A sprawling Russian banking group run by an ally of President Vladimir Putin is fast becoming one of the most powerful forces in the country’s grains market.
Since entering the grain export business last year, Andrey Kostin’s government-backed VTB Group has loaded up on assets including port terminals, a rail-freight operator and a trader. Those investments could be worth about $1.5bn, according to filings and Bloomberg calculations based on VTB valuations.
The buying spree means that VTB handles a fifth of Russian grain exports, according to estimates by the Institute for Agricultural Market Studies.
The foray is allowing VTB to tap the whole supply chain in Russian grains and challenge top shippers like Trading House RIF and Cargill Inc for the riches on offer in the industry.
There’s much to be won – booming output in recent years has made Russia the world’s top wheat shipper, supplying nations as far away as Indonesia and Mexico. The country is eyeing new markets too.

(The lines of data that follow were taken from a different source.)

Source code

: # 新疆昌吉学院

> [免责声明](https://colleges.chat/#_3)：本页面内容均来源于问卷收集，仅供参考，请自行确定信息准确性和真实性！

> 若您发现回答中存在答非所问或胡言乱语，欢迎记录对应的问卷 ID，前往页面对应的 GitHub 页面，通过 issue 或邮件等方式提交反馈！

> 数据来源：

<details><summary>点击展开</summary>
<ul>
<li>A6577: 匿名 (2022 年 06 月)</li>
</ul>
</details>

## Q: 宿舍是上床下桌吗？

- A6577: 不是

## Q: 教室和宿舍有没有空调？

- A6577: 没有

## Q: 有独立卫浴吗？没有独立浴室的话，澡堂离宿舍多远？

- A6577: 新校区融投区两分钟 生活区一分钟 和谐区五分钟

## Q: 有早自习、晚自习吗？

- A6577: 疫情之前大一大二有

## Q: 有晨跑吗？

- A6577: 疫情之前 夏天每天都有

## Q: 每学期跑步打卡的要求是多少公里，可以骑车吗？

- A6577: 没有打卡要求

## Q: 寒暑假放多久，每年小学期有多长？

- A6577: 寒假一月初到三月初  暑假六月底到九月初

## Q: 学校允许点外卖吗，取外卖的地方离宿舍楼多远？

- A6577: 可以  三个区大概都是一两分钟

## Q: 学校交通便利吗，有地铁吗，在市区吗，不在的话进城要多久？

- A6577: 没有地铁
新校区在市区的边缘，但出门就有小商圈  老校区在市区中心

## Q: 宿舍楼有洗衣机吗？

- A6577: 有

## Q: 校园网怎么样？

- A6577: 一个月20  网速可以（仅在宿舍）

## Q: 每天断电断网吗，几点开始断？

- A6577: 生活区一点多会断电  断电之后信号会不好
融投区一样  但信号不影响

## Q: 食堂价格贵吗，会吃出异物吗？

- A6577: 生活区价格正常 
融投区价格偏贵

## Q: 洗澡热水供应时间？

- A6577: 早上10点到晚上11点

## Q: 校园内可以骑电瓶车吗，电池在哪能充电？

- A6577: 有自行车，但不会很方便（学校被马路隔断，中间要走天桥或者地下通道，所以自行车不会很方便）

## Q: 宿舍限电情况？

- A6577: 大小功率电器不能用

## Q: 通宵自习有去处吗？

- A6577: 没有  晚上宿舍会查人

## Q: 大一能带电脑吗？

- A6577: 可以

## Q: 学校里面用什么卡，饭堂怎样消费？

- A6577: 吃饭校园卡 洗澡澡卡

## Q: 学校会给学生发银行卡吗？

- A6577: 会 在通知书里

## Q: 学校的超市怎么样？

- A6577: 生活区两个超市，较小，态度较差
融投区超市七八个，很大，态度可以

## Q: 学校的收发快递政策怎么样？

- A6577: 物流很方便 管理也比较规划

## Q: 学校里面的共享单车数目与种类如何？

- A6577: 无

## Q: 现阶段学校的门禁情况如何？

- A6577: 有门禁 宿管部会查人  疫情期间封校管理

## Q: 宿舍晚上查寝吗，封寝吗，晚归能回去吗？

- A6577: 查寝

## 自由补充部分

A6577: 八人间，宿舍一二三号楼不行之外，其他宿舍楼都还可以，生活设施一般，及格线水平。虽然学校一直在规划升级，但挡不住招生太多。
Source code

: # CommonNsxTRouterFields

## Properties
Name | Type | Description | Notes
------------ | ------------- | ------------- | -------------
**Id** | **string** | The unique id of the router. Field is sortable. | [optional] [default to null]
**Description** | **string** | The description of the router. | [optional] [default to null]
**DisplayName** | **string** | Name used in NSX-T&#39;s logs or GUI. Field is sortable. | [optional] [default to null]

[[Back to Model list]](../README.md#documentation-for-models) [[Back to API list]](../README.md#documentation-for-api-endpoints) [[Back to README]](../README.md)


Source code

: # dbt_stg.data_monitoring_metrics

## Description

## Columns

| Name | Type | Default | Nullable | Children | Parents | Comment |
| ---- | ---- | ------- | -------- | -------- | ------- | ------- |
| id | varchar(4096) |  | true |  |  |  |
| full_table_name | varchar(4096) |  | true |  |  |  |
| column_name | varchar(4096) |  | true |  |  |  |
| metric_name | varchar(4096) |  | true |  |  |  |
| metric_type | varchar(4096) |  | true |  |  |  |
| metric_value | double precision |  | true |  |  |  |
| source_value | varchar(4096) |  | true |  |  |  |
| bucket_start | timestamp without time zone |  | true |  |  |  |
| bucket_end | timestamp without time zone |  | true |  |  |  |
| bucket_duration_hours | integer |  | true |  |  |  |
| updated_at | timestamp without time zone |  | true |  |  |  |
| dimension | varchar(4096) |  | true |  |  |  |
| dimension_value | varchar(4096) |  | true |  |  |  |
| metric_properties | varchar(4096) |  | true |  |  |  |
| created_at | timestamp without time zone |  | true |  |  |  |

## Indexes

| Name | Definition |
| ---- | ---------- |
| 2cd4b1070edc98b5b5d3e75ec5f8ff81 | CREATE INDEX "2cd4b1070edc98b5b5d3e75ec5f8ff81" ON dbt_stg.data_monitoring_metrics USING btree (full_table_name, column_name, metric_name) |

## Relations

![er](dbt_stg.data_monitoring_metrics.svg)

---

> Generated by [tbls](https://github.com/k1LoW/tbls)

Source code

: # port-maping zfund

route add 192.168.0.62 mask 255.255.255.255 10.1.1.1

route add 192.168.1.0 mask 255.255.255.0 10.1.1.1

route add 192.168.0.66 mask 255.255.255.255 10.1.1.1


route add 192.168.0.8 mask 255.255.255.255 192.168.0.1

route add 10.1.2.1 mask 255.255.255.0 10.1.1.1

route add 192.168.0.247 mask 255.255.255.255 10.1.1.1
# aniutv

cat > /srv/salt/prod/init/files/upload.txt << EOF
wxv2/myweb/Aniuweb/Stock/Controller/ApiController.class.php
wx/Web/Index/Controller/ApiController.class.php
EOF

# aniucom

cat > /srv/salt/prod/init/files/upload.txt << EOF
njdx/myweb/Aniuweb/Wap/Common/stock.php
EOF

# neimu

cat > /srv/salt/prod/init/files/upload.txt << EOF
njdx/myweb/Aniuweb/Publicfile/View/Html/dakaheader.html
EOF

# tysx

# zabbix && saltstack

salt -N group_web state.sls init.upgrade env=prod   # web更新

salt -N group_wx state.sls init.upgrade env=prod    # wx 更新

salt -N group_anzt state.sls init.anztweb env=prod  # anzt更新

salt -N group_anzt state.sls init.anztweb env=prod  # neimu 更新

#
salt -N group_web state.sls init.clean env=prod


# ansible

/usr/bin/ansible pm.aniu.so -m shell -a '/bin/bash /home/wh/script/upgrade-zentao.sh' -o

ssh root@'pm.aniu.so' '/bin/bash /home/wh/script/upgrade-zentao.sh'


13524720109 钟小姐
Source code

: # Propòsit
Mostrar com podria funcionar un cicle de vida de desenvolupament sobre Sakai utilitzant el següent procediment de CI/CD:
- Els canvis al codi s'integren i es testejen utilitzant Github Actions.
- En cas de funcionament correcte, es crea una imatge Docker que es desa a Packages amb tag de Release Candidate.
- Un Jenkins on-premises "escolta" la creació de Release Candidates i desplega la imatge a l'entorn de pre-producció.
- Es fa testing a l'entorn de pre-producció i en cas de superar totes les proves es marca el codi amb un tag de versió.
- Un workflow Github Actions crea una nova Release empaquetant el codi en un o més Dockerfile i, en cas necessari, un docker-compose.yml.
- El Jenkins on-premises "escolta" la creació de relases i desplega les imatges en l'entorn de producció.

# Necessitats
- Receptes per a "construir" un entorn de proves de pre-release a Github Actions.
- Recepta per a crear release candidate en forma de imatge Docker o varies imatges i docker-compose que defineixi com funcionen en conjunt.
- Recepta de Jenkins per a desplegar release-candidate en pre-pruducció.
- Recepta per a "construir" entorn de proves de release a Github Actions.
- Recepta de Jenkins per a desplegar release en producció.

“We are now allocating a great deal of resources for the development of this business,” said Atanas Djumaliev, head of global commodities at VTB Capital in Moscow. “We are building a full vertically-integrated supply chain from farmers to end consumers around the world, including Africa, the Middle East, Asia and so on.” VTB, whose businesses span telecoms to real estate, plans to help Russia export more grains. Kostin, who has publicly defended Putin’s track record and is under US sanctions, has had success with other investments.
VTB bought a stake in Burger King’s Russian business in 2012, when the fast-food chain had just 38 locations in the country. Now, there are more than 600.
“The grain handling business is a very profitable and promising thing,” Alexey Krivoshapko, director for agriculture at Prosperity Capital who helps manage $4bn in assets, said about VTB’s expansion. “Look with what speed they are creating their grain conglomerate.”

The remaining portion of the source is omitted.